A fair settlement is one that reasonably reflects the merits of the claim or defense, the available evidence, the enforceability of the relief, the cost and delay of litigation, the likelihood of collection or compliance, and the client's lawful objectives. Fairness is assessed from the client's informed perspective, not from the lawyer's impatience or the opposing party's pressure.
The lawyer should encourage settlement especially when litigation would only multiply expenses, preserve a controversy for leverage unrelated to its merits, expose the client to avoidable risk, or burden the courts with issues capable of reasonable compromise. The duty also applies before suit is filed, during pleadings, after discovery or presentation of evidence, on appeal, and during execution if a lawful compromise remains possible.
The encouragement must be professional, not coercive. A lawyer may firmly recommend settlement, but may not frighten, mislead, abandon, shame, or pressure the client into surrendering a right. Fiduciary advice remains advice; the client's informed and lawful choice controls the disposition of the cause.
Matters the Lawyer Must Communicate
Settlement counseling is incomplete unless the lawyer communicates all material information needed for an intelligent decision. The duty includes prompt transmission of offers, counteroffers, material concessions, deadlines, conditions, releases, confidentiality clauses, payment schedules, tax or regulatory implications when apparent, and consequences of default.
- Strength of the case. The lawyer should identify the claims, defenses, evidentiary gaps, credibility issues, procedural obstacles, possible remedies, and realistic range of outcomes.

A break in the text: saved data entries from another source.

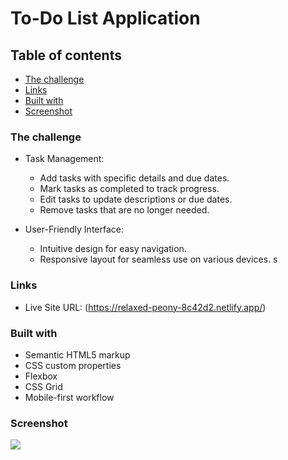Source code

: # To-Do List Application

<!-- The To-Do List Application is a web-based task management tool that allows users to create, organize, and manage their daily tasks efficiently. The application provides a user-friendly interface where tasks can be added, marked as complete, edited, and removed.  -->

## Table of contents

  - [The challenge](#the-challenge)
  - [Links](#links)
  - [Built with](#built-with)
  - [Screenshot](#screenshot)

### The challenge
- Task Management:

  - Add tasks with specific details and due dates.
  - Mark tasks as completed to track progress.
  - Edit tasks to update descriptions or due dates.
  - Remove tasks that are no longer needed.

- User-Friendly Interface:

  - Intuitive design for easy navigation.
  - Responsive layout for seamless use on various devices.
s
### Links

- Live Site URL: (https://relaxed-peony-8c42d2.netlify.app/)


### Built with

- Semantic HTML5 markup
- CSS custom properties
- Flexbox
- CSS Grid
- Mobile-first workflow

### Screenshot

![](./screenshot.png)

- Cost and delay. The lawyer should explain fees, expenses, time, emotional burden, business disruption, and the possibility that a judgment may still require collection or execution.
- Risks of losing. The lawyer should discuss dismissal, adverse judgment, counterclaims, attorney's fees where recoverable, costs, sanctions, prescription, laches, and loss of negotiating leverage.

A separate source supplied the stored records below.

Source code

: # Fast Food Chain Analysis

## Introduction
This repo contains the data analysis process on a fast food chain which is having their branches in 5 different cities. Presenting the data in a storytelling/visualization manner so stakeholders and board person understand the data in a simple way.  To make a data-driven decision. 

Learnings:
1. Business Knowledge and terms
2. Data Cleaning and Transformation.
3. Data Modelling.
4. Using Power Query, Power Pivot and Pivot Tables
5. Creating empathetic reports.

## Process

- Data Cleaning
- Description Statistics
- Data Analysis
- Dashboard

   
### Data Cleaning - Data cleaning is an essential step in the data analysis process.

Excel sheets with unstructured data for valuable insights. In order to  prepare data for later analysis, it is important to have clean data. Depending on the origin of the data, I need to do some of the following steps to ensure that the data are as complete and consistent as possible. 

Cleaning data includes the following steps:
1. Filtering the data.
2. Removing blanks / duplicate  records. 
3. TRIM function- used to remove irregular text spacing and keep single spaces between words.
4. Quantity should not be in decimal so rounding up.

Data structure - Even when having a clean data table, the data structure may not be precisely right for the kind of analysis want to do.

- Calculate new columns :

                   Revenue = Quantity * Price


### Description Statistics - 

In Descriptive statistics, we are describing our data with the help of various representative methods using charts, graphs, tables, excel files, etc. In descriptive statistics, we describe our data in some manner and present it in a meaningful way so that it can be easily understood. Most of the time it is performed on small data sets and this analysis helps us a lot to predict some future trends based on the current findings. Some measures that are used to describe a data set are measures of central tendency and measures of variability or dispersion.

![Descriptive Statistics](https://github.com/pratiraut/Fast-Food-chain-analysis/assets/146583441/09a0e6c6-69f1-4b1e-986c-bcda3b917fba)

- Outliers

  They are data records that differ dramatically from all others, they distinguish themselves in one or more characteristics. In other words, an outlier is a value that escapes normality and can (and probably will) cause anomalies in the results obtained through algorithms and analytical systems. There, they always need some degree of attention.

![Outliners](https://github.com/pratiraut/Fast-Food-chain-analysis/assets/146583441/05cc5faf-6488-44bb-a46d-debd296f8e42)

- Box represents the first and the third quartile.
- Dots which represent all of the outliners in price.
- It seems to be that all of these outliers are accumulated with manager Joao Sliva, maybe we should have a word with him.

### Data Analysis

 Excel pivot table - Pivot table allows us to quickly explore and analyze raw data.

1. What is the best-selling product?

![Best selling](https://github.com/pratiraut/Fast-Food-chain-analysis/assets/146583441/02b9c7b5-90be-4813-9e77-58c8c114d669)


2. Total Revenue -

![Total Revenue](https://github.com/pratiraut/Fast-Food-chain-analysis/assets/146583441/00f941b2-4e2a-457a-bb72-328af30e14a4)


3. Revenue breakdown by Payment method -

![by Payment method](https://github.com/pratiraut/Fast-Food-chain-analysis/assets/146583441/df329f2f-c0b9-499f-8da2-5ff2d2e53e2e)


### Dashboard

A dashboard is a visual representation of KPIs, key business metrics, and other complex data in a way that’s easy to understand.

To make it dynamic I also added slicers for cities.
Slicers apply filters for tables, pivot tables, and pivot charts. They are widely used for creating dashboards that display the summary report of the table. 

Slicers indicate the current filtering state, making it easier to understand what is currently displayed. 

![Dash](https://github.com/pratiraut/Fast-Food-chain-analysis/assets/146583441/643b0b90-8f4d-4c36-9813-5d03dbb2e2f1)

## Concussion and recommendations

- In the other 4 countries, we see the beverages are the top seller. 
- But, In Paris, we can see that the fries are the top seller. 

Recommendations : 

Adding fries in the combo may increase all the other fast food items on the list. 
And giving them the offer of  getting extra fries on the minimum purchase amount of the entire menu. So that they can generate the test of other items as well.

- Effect of release. The lawyer should explain what claims, parties, incidents, future demands, or enforcement rights will be waived by a compromise or quitclaim.

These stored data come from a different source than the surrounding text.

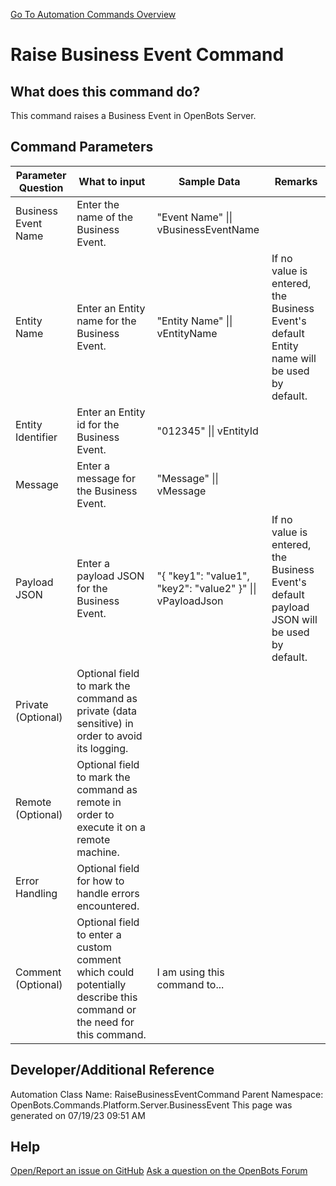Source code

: <!--TITLE: Raise Business Event Command -->
<!-- SUBTITLE: a command in the Platform Commands\Server\Business Event group. -->
[Go To Automation Commands Overview](/automation-commands)


# Raise Business Event Command


## What does this command do?
This command raises a Business Event in OpenBots Server.


## Command Parameters
| Parameter Question   	| What to input  	|  Sample Data 	| Remarks  	|
| ---                    | ---               | ---           | ---       |
|Business Event Name|Enter the name of the Business Event.|"Event Name" \|\| vBusinessEventName||
|Entity Name|Enter an Entity name for the Business Event.|"Entity Name" \|\| vEntityName|If no value is entered, the Business Event's default Entity name will be used by default.|
|Entity Identifier|Enter an Entity id for the Business Event.|"012345" \|\| vEntityId||
|Message|Enter a message for the Business Event.|"Message" \|\| vMessage||
|Payload JSON|Enter a payload JSON for the Business Event.|"{ \"key1\": \"value1\", \"key2\": \"value2\" }" \|\| vPayloadJson|If no value is entered, the Business Event's default payload JSON will be used by default.|
|Private (Optional)|Optional field to mark the command as private (data sensitive) in order to avoid its logging.|||
|Remote (Optional)|Optional field to mark the command as remote in order to execute it on a remote machine.|||
|Error Handling|Optional field for how to handle errors encountered.|||
|Comment (Optional)|Optional field to enter a custom comment which could potentially describe this command or the need for this command.|I am using this command to...||


## Developer/Additional Reference
Automation Class Name: RaiseBusinessEventCommand
Parent Namespace: OpenBots.Commands.Platform.Server.BusinessEvent
This page was generated on 07/19/23 09:51 AM


## Help
[Open/Report an issue on GitHub](https://github.com/OpenBotsAI/OpenBots.Studio/issues/new)
[Ask a question on the OpenBots Forum](https://openbots.ai/forums/)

- Implementation. The lawyer should ensure that payment, delivery, performance, dismissal, satisfaction of judgment, confidentiality, and default remedies are stated with workable precision.
The lawyer must also disclose any circumstance that may materially affect the recommendation to settle, including a personal interest in the subject, a fee arrangement that may be affected by early compromise, a relationship with an opposing party, or any conflict that may impair independent professional judgment.
Authority to Compromise
A compromise affects substantive rights and generally requires the client's clear authority. A lawyer's authority to appear, file pleadings, argue motions, receive notices, and manage ordinary procedural steps does not by itself include authority to surrender claims, admit liability, release property rights, or bind the client to a final settlement.
Because settlement authority belongs to the client, a prudent lawyer obtains specific authority before accepting an offer, signing a compromise agreement, entering a stipulation that disposes of the merits, or receiving settlement proceeds. The authority should be in writing when the terms are substantial, complex, confidential, payable over time, or likely to be disputed.
An unauthorized compromise may be challenged by the client in the proper proceeding and may expose the lawyer to disciplinary, civil, or fee consequences. Ratification may occur if the client, with knowledge of the material terms, accepts the benefits of the compromise or otherwise confirms the lawyer's act; but ratification does not excuse the lawyer's failure to obtain authority in the first place.
Limits on Settlement Advice
The lawyer may encourage only a lawful and ethical settlement. The duty does not permit advising a simulated transaction, suppression of evidence, bribery, intimidation, false affidavit, collusive judgment, tax evasion, fraudulent transfer, or agreement that defeats rights that law or public policy makes non-waivable.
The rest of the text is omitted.